Chapitre 1

Quelque part au 22e siècle.

—  Que s’est-il passé ? Vous allez tout nous dire !

La voix claqua comme un fouet, écorchant le silence. La pièce nue respirait la moisissure et l’huile brûlée. Des gouttes s’écrasaient quelque part, rythmiques, comme un battement cardiaque dérangé.

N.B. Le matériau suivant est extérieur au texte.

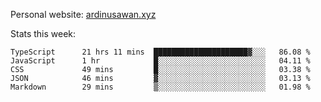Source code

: Personal website: [ardinusawan.xyz](https://ardinusawan.xyz)

Stats this week:
<!--START_SECTION:waka-->

```text
TypeScript      21 hrs 11 mins  █████████████████████▓░░░   86.08 %
JavaScript      1 hr            █░░░░░░░░░░░░░░░░░░░░░░░░   04.11 %
CSS             49 mins         █░░░░░░░░░░░░░░░░░░░░░░░░   03.38 %
JSON            46 mins         ▓░░░░░░░░░░░░░░░░░░░░░░░░   03.13 %
Markdown        29 mins         ▒░░░░░░░░░░░░░░░░░░░░░░░░   01.98 %
```

<!--END_SECTION:waka-->
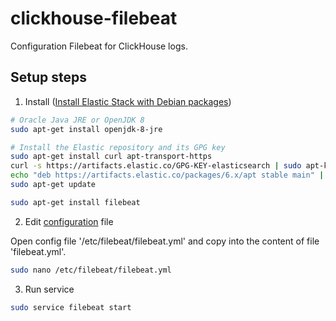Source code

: # clickhouse-filebeat
Configuration Filebeat for ClickHouse logs.

## Setup steps

1. Install ([Install Elastic Stack with Debian packages](https://documentation.wazuh.com/current/installation-guide/installing-elastic-stack/elastic_server_deb.html#))

```bash
# Oracle Java JRE or OpenJDK 8
sudo apt-get install openjdk-8-jre

# Install the Elastic repository and its GPG key
sudo apt-get install curl apt-transport-https
curl -s https://artifacts.elastic.co/GPG-KEY-elasticsearch | sudo apt-key add -
echo "deb https://artifacts.elastic.co/packages/6.x/apt stable main" | sudo tee /etc/apt/sources.list.d/elastic-6.x.list
sudo apt-get update

sudo apt-get install filebeat
```

2. Edit [configuration](https://www.elastic.co/guide/en/beats/filebeat/current/configuring-howto-filebeat.html) file

Open config file '/etc/filebeat/filebeat.yml' and copy into the content of file 'filebeat.yml'.
```bash
sudo nano /etc/filebeat/filebeat.yml
```

3. Run service
```bash
sudo service filebeat start
```
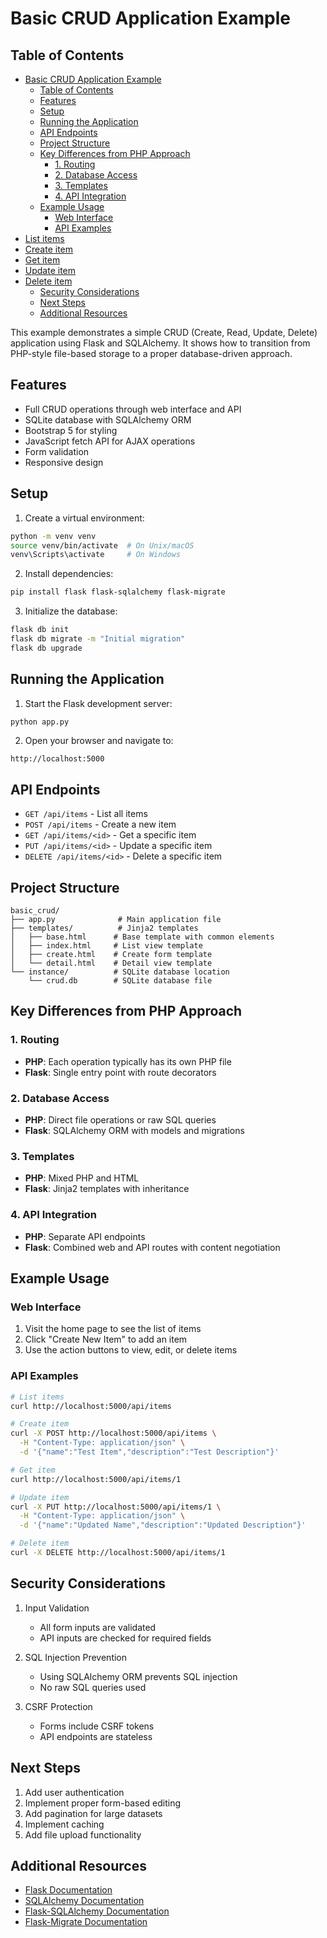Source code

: # Basic CRUD Application Example

## Table of Contents
- [Basic CRUD Application Example](#basic-crud-application-example)
  - [Table of Contents](#table-of-contents)
  - [Features](#features)
  - [Setup](#setup)
  - [Running the Application](#running-the-application)
  - [API Endpoints](#api-endpoints)
  - [Project Structure](#project-structure)
  - [Key Differences from PHP Approach](#key-differences-from-php-approach)
    - [1. Routing](#1-routing)
    - [2. Database Access](#2-database-access)
    - [3. Templates](#3-templates)
    - [4. API Integration](#4-api-integration)
  - [Example Usage](#example-usage)
    - [Web Interface](#web-interface)
    - [API Examples](#api-examples)
- [List items](#list-items)
- [Create item](#create-item)
- [Get item](#get-item)
- [Update item](#update-item)
- [Delete item](#delete-item)
  - [Security Considerations](#security-considerations)
  - [Next Steps](#next-steps)
  - [Additional Resources](#additional-resources)



This example demonstrates a simple CRUD (Create, Read, Update, Delete) application using Flask and SQLAlchemy. It shows how to transition from PHP-style file-based storage to a proper database-driven approach.

## Features

- Full CRUD operations through web interface and API
- SQLite database with SQLAlchemy ORM
- Bootstrap 5 for styling
- JavaScript fetch API for AJAX operations
- Form validation
- Responsive design

## Setup

1. Create a virtual environment:
```bash
python -m venv venv
source venv/bin/activate  # On Unix/macOS
venv\Scripts\activate     # On Windows
```

2. Install dependencies:
```bash
pip install flask flask-sqlalchemy flask-migrate
```

3. Initialize the database:
```bash
flask db init
flask db migrate -m "Initial migration"
flask db upgrade
```

## Running the Application

1. Start the Flask development server:
```bash
python app.py
```

2. Open your browser and navigate to:
```
http://localhost:5000
```

## API Endpoints

- `GET /api/items` - List all items
- `POST /api/items` - Create a new item
- `GET /api/items/<id>` - Get a specific item
- `PUT /api/items/<id>` - Update a specific item
- `DELETE /api/items/<id>` - Delete a specific item

## Project Structure

```
basic_crud/
├── app.py              # Main application file
├── templates/          # Jinja2 templates
│   ├── base.html      # Base template with common elements
│   ├── index.html     # List view template
│   ├── create.html    # Create form template
│   └── detail.html    # Detail view template
└── instance/          # SQLite database location
    └── crud.db        # SQLite database file
```

## Key Differences from PHP Approach

### 1. Routing
- **PHP**: Each operation typically has its own PHP file
- **Flask**: Single entry point with route decorators

### 2. Database Access
- **PHP**: Direct file operations or raw SQL queries
- **Flask**: SQLAlchemy ORM with models and migrations

### 3. Templates
- **PHP**: Mixed PHP and HTML
- **Flask**: Jinja2 templates with inheritance

### 4. API Integration
- **PHP**: Separate API endpoints
- **Flask**: Combined web and API routes with content negotiation

## Example Usage

### Web Interface
1. Visit the home page to see the list of items
2. Click "Create New Item" to add an item
3. Use the action buttons to view, edit, or delete items

### API Examples
```bash
# List items
curl http://localhost:5000/api/items

# Create item
curl -X POST http://localhost:5000/api/items \
  -H "Content-Type: application/json" \
  -d '{"name":"Test Item","description":"Test Description"}'

# Get item
curl http://localhost:5000/api/items/1

# Update item
curl -X PUT http://localhost:5000/api/items/1 \
  -H "Content-Type: application/json" \
  -d '{"name":"Updated Name","description":"Updated Description"}'

# Delete item
curl -X DELETE http://localhost:5000/api/items/1
```

## Security Considerations

1. Input Validation
   - All form inputs are validated
   - API inputs are checked for required fields

2. SQL Injection Prevention
   - Using SQLAlchemy ORM prevents SQL injection
   - No raw SQL queries used

3. CSRF Protection
   - Forms include CSRF tokens
   - API endpoints are stateless

## Next Steps

1. Add user authentication
2. Implement proper form-based editing
3. Add pagination for large datasets
4. Implement caching
5. Add file upload functionality

## Additional Resources

- [Flask Documentation](https://flask.palletsprojects.com/)
- [SQLAlchemy Documentation](https://docs.sqlalchemy.org/)
- [Flask-SQLAlchemy Documentation](https://flask-sqlalchemy.palletsprojects.com/)
- [Flask-Migrate Documentation](https://flask-migrate.readthedocs.io/)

Une lampe crue, suspendue au-dessus, projetait un halo trop étroit pour percer les ombres. Ces ombres, plus épaisses qu’elles ne devraient l’être, se tassaient dans les coins, habitées de silhouettes indistinctes.

Trois se trouvaient là. Deux masses imposantes, larges d’épaules, qui ondulaient, presque floues… et, entre elles, une silhouette plus gracieuse. Quasiment immobile. Vêtue d’un tailleur blanc impeccable et d’une coupe stricte. Un éclat clinique qui paraissait absorber la moindre poussière autour d’elle.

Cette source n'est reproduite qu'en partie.